WHAT IS EXPECTED
Below are the records; retype each one exactly.

[Stored data]

::::

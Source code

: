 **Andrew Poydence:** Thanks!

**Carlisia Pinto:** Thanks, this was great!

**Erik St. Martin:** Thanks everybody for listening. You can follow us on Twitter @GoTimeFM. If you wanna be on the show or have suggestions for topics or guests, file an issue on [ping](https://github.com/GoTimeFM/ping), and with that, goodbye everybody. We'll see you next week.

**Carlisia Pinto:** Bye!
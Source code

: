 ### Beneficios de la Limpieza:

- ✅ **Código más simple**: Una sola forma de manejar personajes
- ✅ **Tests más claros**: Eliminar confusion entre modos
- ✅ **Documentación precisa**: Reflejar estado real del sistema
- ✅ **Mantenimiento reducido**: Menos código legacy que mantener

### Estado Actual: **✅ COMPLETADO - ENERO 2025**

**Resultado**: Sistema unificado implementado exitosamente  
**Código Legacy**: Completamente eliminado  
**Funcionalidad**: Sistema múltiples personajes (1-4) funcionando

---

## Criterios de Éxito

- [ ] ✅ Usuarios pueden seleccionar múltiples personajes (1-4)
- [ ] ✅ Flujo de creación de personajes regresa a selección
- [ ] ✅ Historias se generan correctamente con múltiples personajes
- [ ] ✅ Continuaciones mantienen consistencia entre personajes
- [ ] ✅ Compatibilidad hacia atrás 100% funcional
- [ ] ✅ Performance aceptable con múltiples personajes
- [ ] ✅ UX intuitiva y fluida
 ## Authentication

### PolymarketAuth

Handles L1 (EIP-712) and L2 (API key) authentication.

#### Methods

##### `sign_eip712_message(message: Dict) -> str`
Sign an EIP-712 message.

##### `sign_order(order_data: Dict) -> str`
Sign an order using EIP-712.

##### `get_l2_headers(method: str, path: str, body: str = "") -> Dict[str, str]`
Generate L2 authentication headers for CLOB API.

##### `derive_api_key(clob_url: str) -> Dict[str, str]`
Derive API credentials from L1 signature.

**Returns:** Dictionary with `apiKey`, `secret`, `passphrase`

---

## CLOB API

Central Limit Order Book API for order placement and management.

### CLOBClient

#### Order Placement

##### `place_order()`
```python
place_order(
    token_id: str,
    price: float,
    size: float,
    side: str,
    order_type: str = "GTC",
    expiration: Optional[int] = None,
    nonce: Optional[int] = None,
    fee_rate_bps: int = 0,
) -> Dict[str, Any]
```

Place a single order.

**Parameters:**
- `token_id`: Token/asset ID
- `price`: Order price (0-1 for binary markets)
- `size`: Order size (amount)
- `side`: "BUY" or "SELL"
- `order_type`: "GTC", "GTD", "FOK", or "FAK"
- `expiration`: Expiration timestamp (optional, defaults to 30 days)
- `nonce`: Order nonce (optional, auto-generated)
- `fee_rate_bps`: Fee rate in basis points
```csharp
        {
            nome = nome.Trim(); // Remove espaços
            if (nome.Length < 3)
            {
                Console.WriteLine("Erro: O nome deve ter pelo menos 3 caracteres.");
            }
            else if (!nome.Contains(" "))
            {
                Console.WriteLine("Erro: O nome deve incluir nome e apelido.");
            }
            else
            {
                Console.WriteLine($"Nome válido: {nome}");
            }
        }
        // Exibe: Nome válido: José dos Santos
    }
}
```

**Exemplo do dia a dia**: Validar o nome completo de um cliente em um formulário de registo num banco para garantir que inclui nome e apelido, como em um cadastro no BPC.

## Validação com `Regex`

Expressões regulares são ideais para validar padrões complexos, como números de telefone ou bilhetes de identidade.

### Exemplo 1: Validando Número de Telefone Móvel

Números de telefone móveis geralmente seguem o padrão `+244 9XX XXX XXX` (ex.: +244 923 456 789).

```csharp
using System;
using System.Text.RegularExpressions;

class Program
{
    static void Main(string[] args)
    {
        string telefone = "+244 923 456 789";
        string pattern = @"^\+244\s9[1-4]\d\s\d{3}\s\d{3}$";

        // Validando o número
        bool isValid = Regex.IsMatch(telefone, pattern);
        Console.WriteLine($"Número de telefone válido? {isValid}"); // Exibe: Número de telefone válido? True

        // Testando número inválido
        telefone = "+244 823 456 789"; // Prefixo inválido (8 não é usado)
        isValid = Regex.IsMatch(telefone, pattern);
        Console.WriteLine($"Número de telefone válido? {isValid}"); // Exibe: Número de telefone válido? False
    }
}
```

::::

RESULT OF THE EXERCISE
Source code

: **Andrew Poydence:** Thanks!

**Carlisia Pinto:** Thanks, this was great!

**Erik St. Martin:** Thanks everybody for listening. You can follow us on Twitter @GoTimeFM. If you wanna be on the show or have suggestions for topics or guests, file an issue on [ping](https://github.com/GoTimeFM/ping), and with that, goodbye everybody. We'll see you next week.

**Carlisia Pinto:** Bye!
Source code

: ### Beneficios de la Limpieza:

- ✅ **Código más simple**: Una sola forma de manejar personajes
- ✅ **Tests más claros**: Eliminar confusion entre modos
- ✅ **Documentación precisa**: Reflejar estado real del sistema
- ✅ **Mantenimiento reducido**: Menos código legacy que mantener

### Estado Actual: **✅ COMPLETADO - ENERO 2025**

**Resultado**: Sistema unificado implementado exitosamente  
**Código Legacy**: Completamente eliminado  
**Funcionalidad**: Sistema múltiples personajes (1-4) funcionando

---

## Criterios de Éxito

- [ ] ✅ Usuarios pueden seleccionar múltiples personajes (1-4)
- [ ] ✅ Flujo de creación de personajes regresa a selección
- [ ] ✅ Historias se generan correctamente con múltiples personajes
- [ ] ✅ Continuaciones mantienen consistencia entre personajes
- [ ] ✅ Compatibilidad hacia atrás 100% funcional
- [ ] ✅ Performance aceptable con múltiples personajes
- [ ] ✅ UX intuitiva y fluida
 ## Authentication

### PolymarketAuth

Handles L1 (EIP-712) and L2 (API key) authentication.

#### Methods

##### `sign_eip712_message(message: Dict) -> str`
Sign an EIP-712 message.

##### `sign_order(order_data: Dict) -> str`
Sign an order using EIP-712.

##### `get_l2_headers(method: str, path: str, body: str = "") -> Dict[str, str]`
Generate L2 authentication headers for CLOB API.

##### `derive_api_key(clob_url: str) -> Dict[str, str]`
Derive API credentials from L1 signature.

**Returns:** Dictionary with `apiKey`, `secret`, `passphrase`

---

## CLOB API

Central Limit Order Book API for order placement and management.

### CLOBClient

#### Order Placement

##### `place_order()`
```python
place_order(
    token_id: str,
    price: float,
    size: float,
    side: str,
    order_type: str = "GTC",
    expiration: Optional[int] = None,
    nonce: Optional[int] = None,
    fee_rate_bps: int = 0,
) -> Dict[str, Any]
```

Place a single order.

**Parameters:**
- `token_id`: Token/asset ID
- `price`: Order price (0-1 for binary markets)
- `size`: Order size (amount)
- `side`: "BUY" or "SELL"
- `order_type`: "GTC", "GTD", "FOK", or "FAK"
- `expiration`: Expiration timestamp (optional, defaults to 30 days)
- `nonce`: Order nonce (optional, auto-generated)
- `fee_rate_bps`: Fee rate in basis points
```csharp
        {
            nome = nome.Trim(); // Remove espaços
            if (nome.Length < 3)
            {
                Console.WriteLine("Erro: O nome deve ter pelo menos 3 caracteres.");
            }
            else if (!nome.Contains(" "))
            {
                Console.WriteLine("Erro: O nome deve incluir nome e apelido.");
            }
            else
            {
                Console.WriteLine($"Nome válido: {nome}");
            }
        }
        // Exibe: Nome válido: José dos Santos
    }
}
```

**Exemplo do dia a dia**: Validar o nome completo de um cliente em um formulário de registo num banco para garantir que inclui nome e apelido, como em um cadastro no BPC.

## Validação com `Regex`

Expressões regulares são ideais para validar padrões complexos, como números de telefone ou bilhetes de identidade.

### Exemplo 1: Validando Número de Telefone Móvel

Números de telefone móveis geralmente seguem o padrão `+244 9XX XXX XXX` (ex.: +244 923 456 789).

```csharp
using System;
using System.Text.RegularExpressions;

class Program
{
    static void Main(string[] args)
    {
        string telefone = "+244 923 456 789";
        string pattern = @"^\+244\s9[1-4]\d\s\d{3}\s\d{3}$";

        // Validando o número
        bool isValid = Regex.IsMatch(telefone, pattern);
        Console.WriteLine($"Número de telefone válido? {isValid}"); // Exibe: Número de telefone válido? True

        // Testando número inválido
        telefone = "+244 823 456 789"; // Prefixo inválido (8 não é usado)
        isValid = Regex.IsMatch(telefone, pattern);
        Console.WriteLine($"Número de telefone válido? {isValid}"); // Exibe: Número de telefone válido? False
    }
}
```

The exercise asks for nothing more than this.